* Work to be completed *
Extract all lines from the data beneath that include the word "NEXT".
[[ Provided entries open ]]
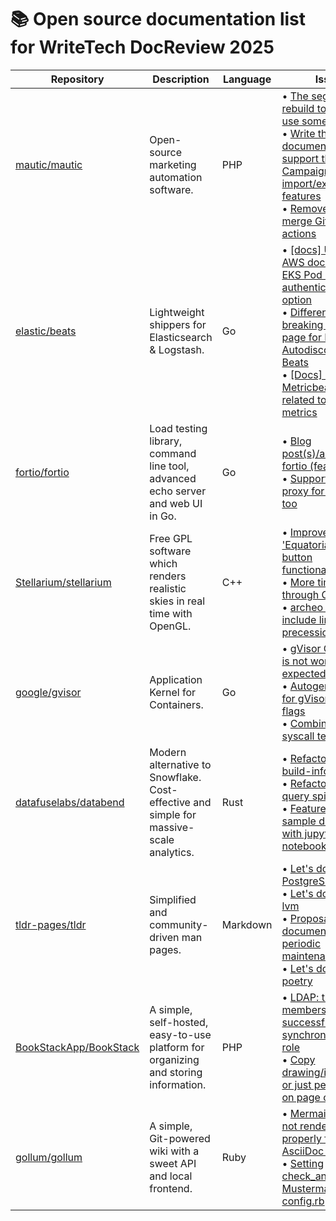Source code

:# 📚 Open source documentation list for WriteTech DocReview 2025

| **Repository**                               | **Description**                        | **Language**                       | **Issues**                      |
|----------------------------------------------|----------------------------------------|------------------------------------|---------------------------------|
| [mautic/mautic](https://github.com/mautic/mautic) | Open-source marketing automation software. | PHP | • [The segment rebuild tooltip could use some love](https://github.com/mautic/mautic/issues/15478)<br> • [Write the documentation to support the Campaign import/export features](https://github.com/mautic/developer-documentation-new/issues/239)<br> • [Remove auto-merge GitHub actions](https://github.com/mautic/developer-documentation-new/issues/179) |
| [elastic/beats](https://github.com/elastic/beats) | Lightweight shippers for Elasticsearch & Logstash. | Go | • [[docs] Update AWS docs to include EKS Pod Identity as authentication option](https://github.com/elastic/beats/issues/41775)<br> • [Differences in the breaking change page for Kubernetes Autodiscover of all Beats](https://github.com/elastic/beats/issues/41599)<br> • [[Docs] Document Metricbeat limitation related to some metrics](https://github.com/elastic/beats/issues/37556) |
| [fortio/fortio](https://github.com/fortio/fortio) | Load testing library, command line tool, advanced echo server and web UI in Go. | Go | • [Blog post(s)/article about fortio (features)](https://github.com/fortio/fortio/issues/266)<br> • [Support HTTP proxy for fast client too](https://github.com/fortio/fortio/issues/318) |
| [Stellarium/stellarium](https://github.com/Stellarium/stellarium) | Free GPL software which renders realistic skies in real time with OpenGL. | C++ | • [Improve 'Equatorial Grid [E]' button functionality/labeling](https://github.com/Stellarium/stellarium/issues/4091)<br> • [More time-steps through GUI](https://github.com/Stellarium/stellarium/issues/4219)<br> • [archeo plugin: include limits of precession area](https://github.com/Stellarium/stellarium/issues/4185) |
| [google/gvisor](https://github.com/google/gvisor) | Application Kernel for Containers. | Go | • [gVisor CNI tutorial is not working as expected](https://github.com/google/gvisor/issues/10750)<br> • [Autogenerate docs for gVisor global flags](https://github.com/google/gvisor/issues/3809)<br> • [Combine similar syscall tests](https://github.com/google/gvisor/issues/1640) |
| [datafuselabs/databend](https://github.com/datafuselabs/databend) | Modern alternative to Snowflake. Cost-effective and simple for massive-scale analytics. | Rust | • [Refactor: Try using build-info](https://github.com/datafuselabs/databend/issues/9874)<br> • [Refactor: improve query spill](https://github.com/databendlabs/databend/issues/17997)<br> • [Feature: add sample directory with jupyter notebook](https://github.com/databendlabs/databend/issues/17460) |
| [tldr-pages/tldr](https://github.com/tldr-pages/tldr) | Simplified and community-driven man pages. | Markdown | • [Let's document: PostgreSQL](https://github.com/tldr-pages/tldr/issues/18027)<br> • [Let's document: lvm](https://github.com/tldr-pages/tldr/issues/17782)<br> • [Proposal: document all periodic maintenance tasks](https://github.com/tldr-pages/tldr/issues/12291)<br> • [Let's document: poetry](https://github.com/tldr-pages/tldr/issues/18042) |
| [BookStackApp/BookStack](https://github.com/BookStackApp/BookStack) | A simple, self-hosted, easy-to-use platform for organizing and storing information. | PHP | • [LDAP: the group members were not successfully synchronized to the role](https://github.com/BookStackApp/BookStack/issues/5735)<br> • [Copy drawing/image files or just permissions on page copy](https://github.com/BookStackApp/BookStack/issues/5736) |
| [gollum/gollum](https://github.com/gollum/gollum) | A simple, Git-powered wiki with a sweet API and local frontend. | Ruby | • [Mermaid Diagram not rendered properly for AsciiDoc docs](https://github.com/gollum/gollum/issues/2104)<br> • [Setting check_anchors for Mustermann in config.rb](https://github.com/gollum/gollum/issues/2097)|
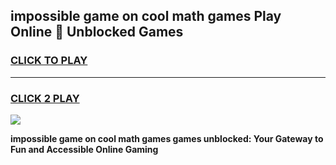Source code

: 
## impossible game on cool math games Play Online 👋 Unblocked Games
<h3>
<a href="https://news.freeplayer.one?title=impossible_game_on_cool_math_games&ref=17CMG">CLICK TO PLAY</a></h3>
<hr>

<h3>
<a href="https://news.freeplayer.one?title=impossible_game_on_cool_math_games&ref=17CMG">CLICK 2 PLAY</a>
  
</h3>

<a href="https://news.freeplayer.one?title=impossible_game_on_cool_math_games&ref=17CMG/"><img src="https://clearcache.store/games.png"></a>


**impossible game on cool math games games unblocked: Your Gateway to Fun and Accessible Online Gaming**
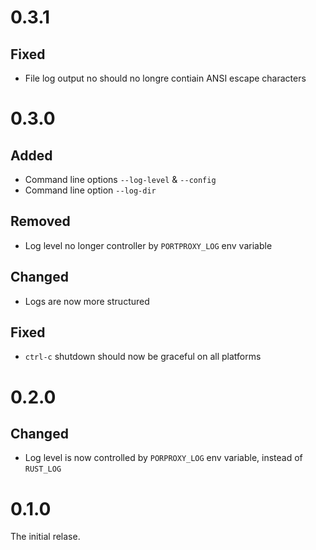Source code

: # 0.3.1

## Fixed

- File log output no should no longre contiain ANSI escape characters

# 0.3.0

## Added

- Command line options `--log-level` & `--config`
- Command line option `--log-dir`

## Removed

- Log level no longer controller by `PORTPROXY_LOG` env variable

## Changed

- Logs are now more structured

## Fixed

- `ctrl-c` shutdown should now be graceful on all platforms

# 0.2.0

## Changed

- Log level is now controlled by `PORPROXY_LOG` env variable, instead of `RUST_LOG`

# 0.1.0

The initial relase.
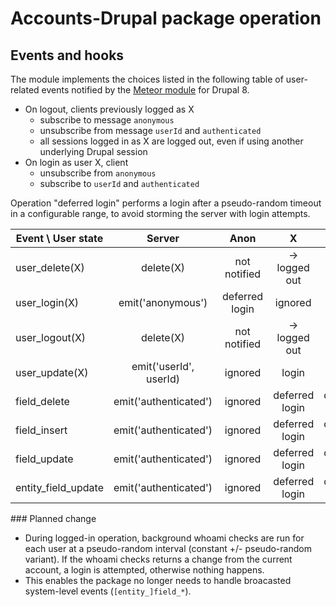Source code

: # Accounts-Drupal package operation

## Events and hooks

The module implements the choices listed in the following table of user-related
events notified by the [Meteor module] for Drupal 8.

[Meteor module]: https://github.com/FGM/meteor

* On logout, clients previously logged as X
  * subscribe to message `anonymous`
  * unsubscribe from message `userId` and `authenticated`
  * all sessions logged in as X are logged out, even if using another underlying
    Drupal session
* On login as user X, client
  * unsubscribe from `anonymous`
  * subscribe to `userId` and `authenticated`

Operation "deferred login" performs a login after a pseudo-random timeout in a
configurable range, to avoid storming the server with login attempts.

Event \ User state  | Server                    | Anon           | X              | Y              |
--------------------|:-------------------------:|:--------------:|:--------------:|:--------------:|
user_delete(X)      | delete(X)                 | not notified   | → logged out   | not notified   |
user_login(X)       | emit('anonymous')         | deferred login | ignored        | ignored        |
user_logout(X)      | delete(X)                 | not notified   | → logged out   | not notified   |
user_update(X)      | emit('userId', userId)    | ignored        | login          | ignored        |
field_delete        | emit('authenticated')     | ignored        | deferred login | deferred login |
field_insert        | emit('authenticated')     | ignored        | deferred login | deferred login |
field_update        | emit('authenticated')     | ignored        | deferred login | deferred login |
entity_field_update | emit('authenticated')     | ignored        | deferred login | deferred login |

### Planned change

- During logged-in operation, background whoami checks are run for each user at a
pseudo-random interval (constant +/- pseudo-random variant). If the whoami checks
returns a change from the current account, a login is attempted, otherwise nothing
happens.
- This enables the package no longer needs to handle broacasted system-level 
  events (`[entity_]field_*`).
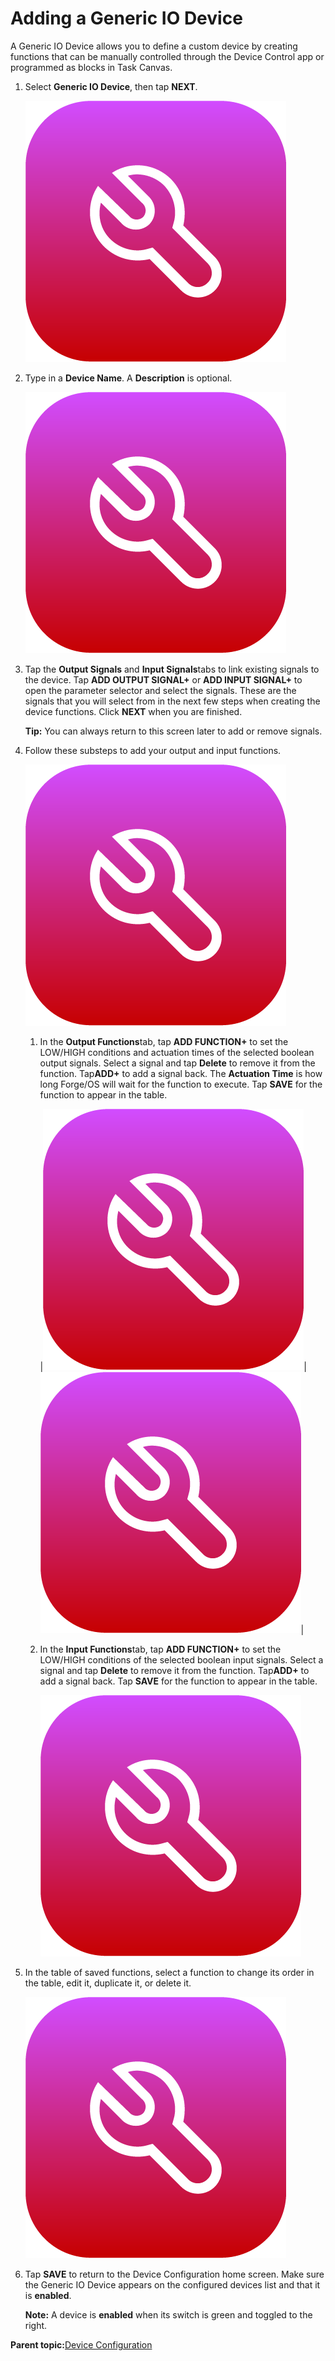 # Adding a Generic IO Device

A Generic IO Device allows you to define a custom device by creating functions that can be manually controlled through the Device Control app or programmed as blocks in Task Canvas.

1.  Select **Generic IO Device**, then tap **NEXT**.

    ![](../Images/DeviceConfiguration/DeviceConfiguration-Icon.png)

2.  Type in a **Device Name**. A **Description** is optional.

    ![](../Images/DeviceConfiguration/DeviceConfiguration-Icon.png)

3.  Tap the **Output Signals** and **Input Signals**tabs to link existing signals to the device. Tap **ADD OUTPUT SIGNAL+** or **ADD INPUT SIGNAL+** to open the parameter selector and select the signals. These are the signals that you will select from in the next few steps when creating the device functions. Click **NEXT** when you are finished.

    **Tip:** You can always return to this screen later to add or remove signals.

4.  Follow these substeps to add your output and input functions.

    ![](../Images/DeviceConfiguration/DeviceConfiguration-Icon.png)

    1.  In the **Output Functions**tab, tap **ADD FUNCTION+** to set the LOW/HIGH conditions and actuation times of the selected boolean output signals. Select a signal and tap **Delete** to remove it from the function. Tap**ADD+** to add a signal back. The **Actuation Time** is how long Forge/OS will wait for the function to execute. Tap **SAVE** for the function to appear in the table.

        |![](../Images/DeviceConfiguration/DeviceConfiguration-Icon.png)|![](../Images/DeviceConfiguration/DeviceConfiguration-Icon.png)|

    2.  In the **Input Functions**tab, tap **ADD FUNCTION+** to set the LOW/HIGH conditions of the selected boolean input signals. Select a signal and tap **Delete** to remove it from the function. Tap**ADD+** to add a signal back. Tap **SAVE** for the function to appear in the table.

        ![](../Images/DeviceConfiguration/DeviceConfiguration-Icon.png)

5.  In the table of saved functions, select a function to change its order in the table, edit it, duplicate it, or delete it.

    ![](../Images/DeviceConfiguration/DeviceConfiguration-Icon.png)

6.  Tap **SAVE** to return to the Device Configuration home screen. Make sure the Generic IO Device appears on the configured devices list and that it is ​**enabled**​.

    **Note:** A device is **enabled** when its switch is green and toggled to the right.


**Parent topic:**[Device Configuration](../DeviceConfiguration/DeviceConfigurationOverview.md)

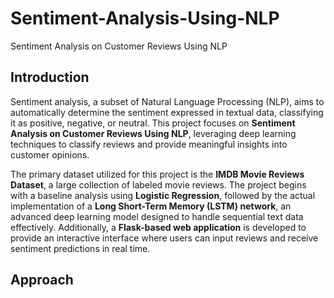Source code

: # Sentiment-Analysis-Using-NLP
Sentiment Analysis on Customer Reviews Using NLP

## Introduction
  Sentiment analysis, a subset of Natural Language Processing (NLP), aims to automatically determine the sentiment expressed in textual data, classifying it as positive, negative, or neutral. This project focuses    on **Sentiment Analysis on Customer Reviews Using NLP**, leveraging deep learning techniques to classify reviews and provide meaningful insights into customer opinions.

  The primary dataset utilized for this project is the **IMDB Movie Reviews Dataset**, a large collection of labeled movie reviews. The project begins with a baseline analysis using **Logistic Regression**,          followed by the actual implementation of a **Long Short-Term Memory (LSTM) network**, an advanced deep learning model designed to handle sequential text data effectively. Additionally, a **Flask-based web          application** is developed to provide an interactive interface where users can input reviews and receive sentiment predictions in real time.

## Approach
[[ Provided entries closed ]]
* Response box *
1.  Select **Generic IO Device**, then tap **NEXT**.
3.  Tap the **Output Signals** and **Input Signals**tabs to link existing signals to the device. Tap **ADD OUTPUT SIGNAL+** or **ADD INPUT SIGNAL+** to open the parameter selector and select the signals. These are the signals that you will select from in the next few steps when creating the device functions. Click **NEXT** when you are finished.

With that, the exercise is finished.